(Excerpts from a dataset)
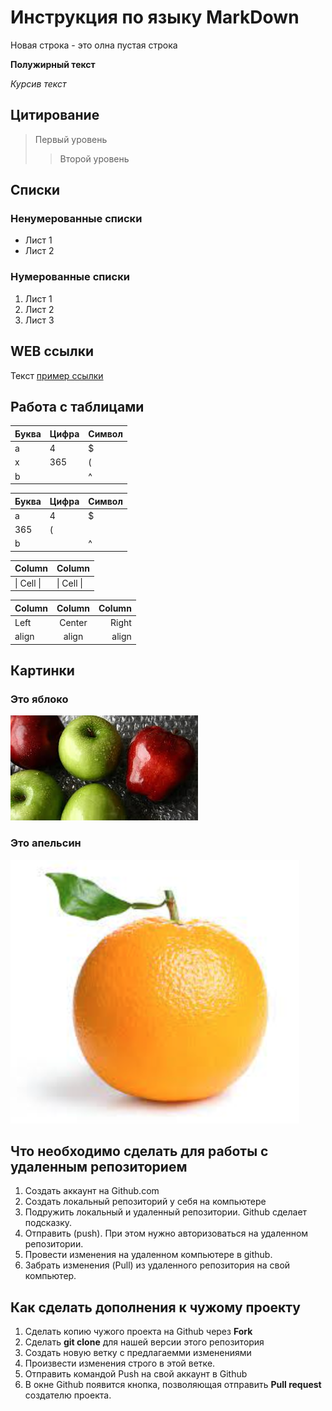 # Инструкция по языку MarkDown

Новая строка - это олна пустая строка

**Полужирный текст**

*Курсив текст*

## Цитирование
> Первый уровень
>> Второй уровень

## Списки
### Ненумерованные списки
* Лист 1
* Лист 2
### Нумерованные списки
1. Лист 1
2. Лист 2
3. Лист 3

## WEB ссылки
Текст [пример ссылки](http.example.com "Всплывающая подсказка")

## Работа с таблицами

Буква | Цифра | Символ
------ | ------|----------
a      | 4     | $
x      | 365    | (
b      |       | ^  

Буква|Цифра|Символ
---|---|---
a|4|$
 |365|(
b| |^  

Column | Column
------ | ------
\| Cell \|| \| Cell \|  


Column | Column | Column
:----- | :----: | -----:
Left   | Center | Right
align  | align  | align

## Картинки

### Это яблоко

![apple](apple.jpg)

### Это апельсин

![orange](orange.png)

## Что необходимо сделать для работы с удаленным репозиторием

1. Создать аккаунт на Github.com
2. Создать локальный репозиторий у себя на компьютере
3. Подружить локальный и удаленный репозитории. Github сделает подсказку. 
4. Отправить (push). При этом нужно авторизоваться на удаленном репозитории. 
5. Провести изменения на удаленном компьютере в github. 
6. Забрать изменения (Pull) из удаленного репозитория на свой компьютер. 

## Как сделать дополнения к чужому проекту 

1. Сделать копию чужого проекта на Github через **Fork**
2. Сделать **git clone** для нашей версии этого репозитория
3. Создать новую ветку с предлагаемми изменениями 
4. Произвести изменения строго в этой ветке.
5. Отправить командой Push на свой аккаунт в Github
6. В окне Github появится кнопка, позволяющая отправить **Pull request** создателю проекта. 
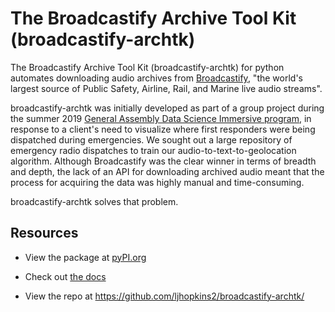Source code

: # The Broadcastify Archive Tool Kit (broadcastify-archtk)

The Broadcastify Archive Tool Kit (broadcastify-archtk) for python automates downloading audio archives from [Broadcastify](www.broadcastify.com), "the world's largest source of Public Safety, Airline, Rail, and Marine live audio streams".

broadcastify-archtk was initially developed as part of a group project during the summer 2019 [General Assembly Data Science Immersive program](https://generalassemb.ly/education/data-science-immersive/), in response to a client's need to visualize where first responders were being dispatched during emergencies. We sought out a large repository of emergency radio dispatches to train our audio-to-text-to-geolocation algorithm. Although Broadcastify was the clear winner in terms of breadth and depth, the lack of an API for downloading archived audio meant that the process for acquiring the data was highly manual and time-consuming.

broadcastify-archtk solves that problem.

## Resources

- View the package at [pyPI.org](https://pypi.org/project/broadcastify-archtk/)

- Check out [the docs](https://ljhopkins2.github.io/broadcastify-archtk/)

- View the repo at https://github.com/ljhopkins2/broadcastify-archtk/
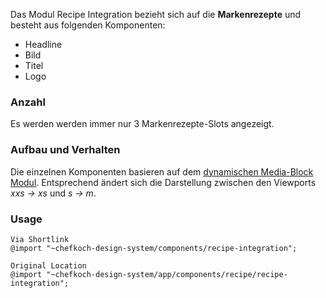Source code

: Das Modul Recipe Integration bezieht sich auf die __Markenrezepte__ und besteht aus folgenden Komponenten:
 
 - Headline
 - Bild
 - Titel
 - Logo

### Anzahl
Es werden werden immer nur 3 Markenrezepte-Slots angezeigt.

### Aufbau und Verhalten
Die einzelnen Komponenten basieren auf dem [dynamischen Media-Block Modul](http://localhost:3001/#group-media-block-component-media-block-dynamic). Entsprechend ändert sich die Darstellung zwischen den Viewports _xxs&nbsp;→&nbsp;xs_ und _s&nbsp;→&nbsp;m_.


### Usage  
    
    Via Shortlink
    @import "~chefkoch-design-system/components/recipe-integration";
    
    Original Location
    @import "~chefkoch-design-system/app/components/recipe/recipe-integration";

...

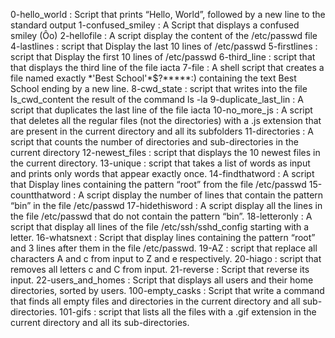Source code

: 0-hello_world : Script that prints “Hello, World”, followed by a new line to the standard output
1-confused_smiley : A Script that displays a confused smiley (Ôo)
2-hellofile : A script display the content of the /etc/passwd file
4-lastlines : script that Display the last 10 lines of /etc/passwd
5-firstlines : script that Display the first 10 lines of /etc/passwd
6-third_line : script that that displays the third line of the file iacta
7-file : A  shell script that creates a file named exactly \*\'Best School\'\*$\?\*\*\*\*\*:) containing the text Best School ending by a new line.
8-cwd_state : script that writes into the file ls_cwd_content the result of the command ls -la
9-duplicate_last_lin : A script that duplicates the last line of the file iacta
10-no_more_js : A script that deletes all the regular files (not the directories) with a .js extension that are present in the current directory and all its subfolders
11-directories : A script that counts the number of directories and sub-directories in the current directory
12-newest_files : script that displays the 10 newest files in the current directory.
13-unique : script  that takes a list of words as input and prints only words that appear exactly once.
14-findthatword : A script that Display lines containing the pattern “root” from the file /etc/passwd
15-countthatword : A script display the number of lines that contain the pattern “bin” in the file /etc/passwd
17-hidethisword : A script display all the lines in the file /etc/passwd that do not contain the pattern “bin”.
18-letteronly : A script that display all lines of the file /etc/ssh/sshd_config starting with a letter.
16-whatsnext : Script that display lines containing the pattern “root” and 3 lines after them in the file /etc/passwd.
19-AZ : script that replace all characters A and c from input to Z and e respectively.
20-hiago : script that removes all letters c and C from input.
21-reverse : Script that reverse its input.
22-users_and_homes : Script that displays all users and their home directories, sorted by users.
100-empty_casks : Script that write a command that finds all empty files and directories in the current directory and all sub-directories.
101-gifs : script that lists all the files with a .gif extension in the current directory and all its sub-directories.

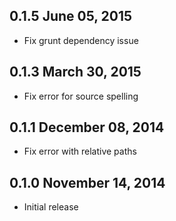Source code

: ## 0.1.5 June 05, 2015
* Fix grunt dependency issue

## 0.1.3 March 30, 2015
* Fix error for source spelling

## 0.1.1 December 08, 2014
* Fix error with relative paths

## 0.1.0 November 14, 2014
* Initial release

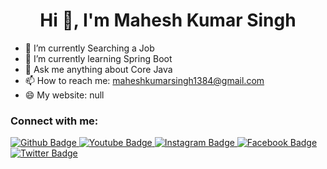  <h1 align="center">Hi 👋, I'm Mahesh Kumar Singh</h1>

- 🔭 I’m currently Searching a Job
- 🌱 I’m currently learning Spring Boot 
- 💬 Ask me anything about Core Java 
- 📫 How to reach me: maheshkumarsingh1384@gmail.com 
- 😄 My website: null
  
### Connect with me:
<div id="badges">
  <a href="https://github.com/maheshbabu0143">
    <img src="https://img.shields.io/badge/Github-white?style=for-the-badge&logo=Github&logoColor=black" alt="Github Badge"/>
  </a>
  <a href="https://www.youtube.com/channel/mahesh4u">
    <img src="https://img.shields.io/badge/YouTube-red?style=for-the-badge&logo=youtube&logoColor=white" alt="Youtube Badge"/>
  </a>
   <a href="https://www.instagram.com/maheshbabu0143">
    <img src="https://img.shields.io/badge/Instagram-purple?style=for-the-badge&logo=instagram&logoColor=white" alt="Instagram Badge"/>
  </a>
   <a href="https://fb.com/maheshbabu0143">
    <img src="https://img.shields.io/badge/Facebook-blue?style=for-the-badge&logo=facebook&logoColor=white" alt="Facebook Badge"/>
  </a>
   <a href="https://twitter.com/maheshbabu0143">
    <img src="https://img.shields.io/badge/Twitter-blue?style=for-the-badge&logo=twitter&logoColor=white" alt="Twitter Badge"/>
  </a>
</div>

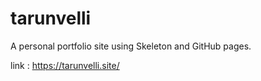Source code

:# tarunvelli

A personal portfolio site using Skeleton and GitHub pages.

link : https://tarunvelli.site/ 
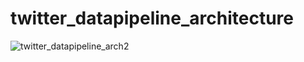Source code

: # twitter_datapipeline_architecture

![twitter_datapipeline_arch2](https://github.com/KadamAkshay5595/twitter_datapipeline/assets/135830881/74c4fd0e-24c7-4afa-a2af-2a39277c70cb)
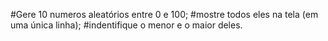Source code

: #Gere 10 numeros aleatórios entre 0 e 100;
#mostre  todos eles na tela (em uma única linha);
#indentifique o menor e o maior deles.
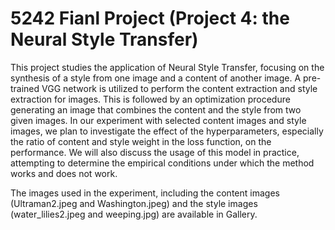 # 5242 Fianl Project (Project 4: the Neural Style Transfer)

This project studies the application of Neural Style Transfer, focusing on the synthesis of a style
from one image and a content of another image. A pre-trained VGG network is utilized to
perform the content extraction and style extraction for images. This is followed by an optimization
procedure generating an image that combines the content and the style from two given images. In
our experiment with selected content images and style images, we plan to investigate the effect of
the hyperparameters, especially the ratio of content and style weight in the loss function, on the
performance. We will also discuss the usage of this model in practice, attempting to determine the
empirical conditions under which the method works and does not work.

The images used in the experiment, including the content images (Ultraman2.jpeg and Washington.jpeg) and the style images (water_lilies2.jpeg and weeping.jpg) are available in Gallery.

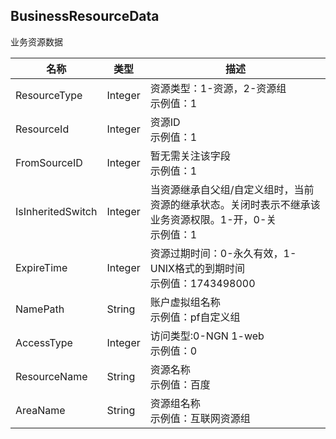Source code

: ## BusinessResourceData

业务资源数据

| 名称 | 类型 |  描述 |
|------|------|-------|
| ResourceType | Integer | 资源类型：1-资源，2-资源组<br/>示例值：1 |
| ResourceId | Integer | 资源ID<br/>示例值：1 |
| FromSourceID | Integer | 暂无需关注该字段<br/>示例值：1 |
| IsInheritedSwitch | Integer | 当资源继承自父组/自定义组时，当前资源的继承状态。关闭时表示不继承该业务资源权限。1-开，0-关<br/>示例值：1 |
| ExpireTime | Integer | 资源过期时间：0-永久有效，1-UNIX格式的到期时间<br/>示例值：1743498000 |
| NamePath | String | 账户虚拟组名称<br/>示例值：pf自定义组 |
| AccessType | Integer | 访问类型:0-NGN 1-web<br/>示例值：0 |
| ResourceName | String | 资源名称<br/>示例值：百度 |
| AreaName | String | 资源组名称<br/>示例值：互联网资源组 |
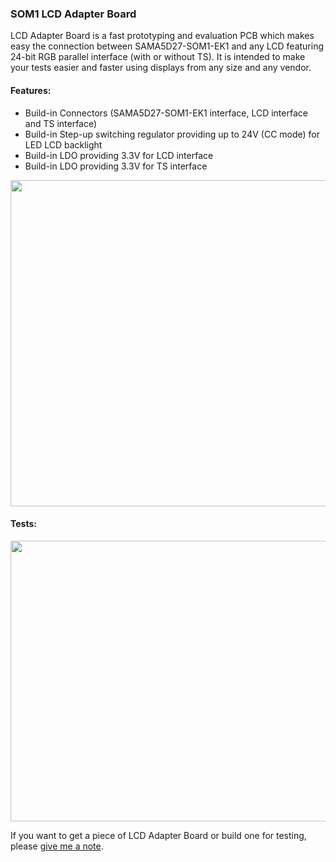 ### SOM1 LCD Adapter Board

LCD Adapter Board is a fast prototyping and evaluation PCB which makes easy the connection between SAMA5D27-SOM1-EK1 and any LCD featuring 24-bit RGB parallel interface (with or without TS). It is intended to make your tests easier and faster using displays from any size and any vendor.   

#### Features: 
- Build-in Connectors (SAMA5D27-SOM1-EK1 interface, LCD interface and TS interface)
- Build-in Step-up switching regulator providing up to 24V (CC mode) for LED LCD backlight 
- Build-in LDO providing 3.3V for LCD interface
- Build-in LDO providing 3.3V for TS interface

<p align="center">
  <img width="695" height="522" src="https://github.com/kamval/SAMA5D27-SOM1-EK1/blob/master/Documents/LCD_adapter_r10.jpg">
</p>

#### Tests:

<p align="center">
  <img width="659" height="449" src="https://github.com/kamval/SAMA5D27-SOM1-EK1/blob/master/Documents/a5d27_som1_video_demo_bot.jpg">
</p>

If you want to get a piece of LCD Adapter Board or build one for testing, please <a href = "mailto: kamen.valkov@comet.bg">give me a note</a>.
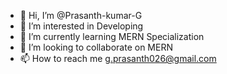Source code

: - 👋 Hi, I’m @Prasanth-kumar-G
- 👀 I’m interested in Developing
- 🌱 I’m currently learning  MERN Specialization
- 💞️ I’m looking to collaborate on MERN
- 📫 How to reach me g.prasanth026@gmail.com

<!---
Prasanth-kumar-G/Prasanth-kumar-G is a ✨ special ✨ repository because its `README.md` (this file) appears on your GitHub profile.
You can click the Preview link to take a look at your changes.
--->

- **Exercise description**
Take the entries above and copy exactly the lines starting at the one with "22-users_and_homes : Script" and ending at the one with "- 😄 My website: null"; nothing outside that span, and no pictures.

- **Answer to the exercise**
22-users_and_homes : Script that displays all users and their home directories, sorted by users.
100-empty_casks : Script that write a command that finds all empty files and directories in the current directory and all sub-directories.
101-gifs : script that lists all the files with a .gif extension in the current directory and all its sub-directories.

Source code

: ## 0.1.5 June 05, 2015
* Fix grunt dependency issue

## 0.1.3 March 30, 2015
* Fix error for source spelling

## 0.1.1 December 08, 2014
* Fix error with relative paths

## 0.1.0 November 14, 2014
* Initial release

  <h1 align="center">Hi 👋, I'm Mahesh Kumar Singh</h1>

- 🔭 I’m currently Searching a Job
- 🌱 I’m currently learning Spring Boot 
- 💬 Ask me anything about Core Java 
- 📫 How to reach me: maheshkumarsingh1384@gmail.com 
- 😄 My website: null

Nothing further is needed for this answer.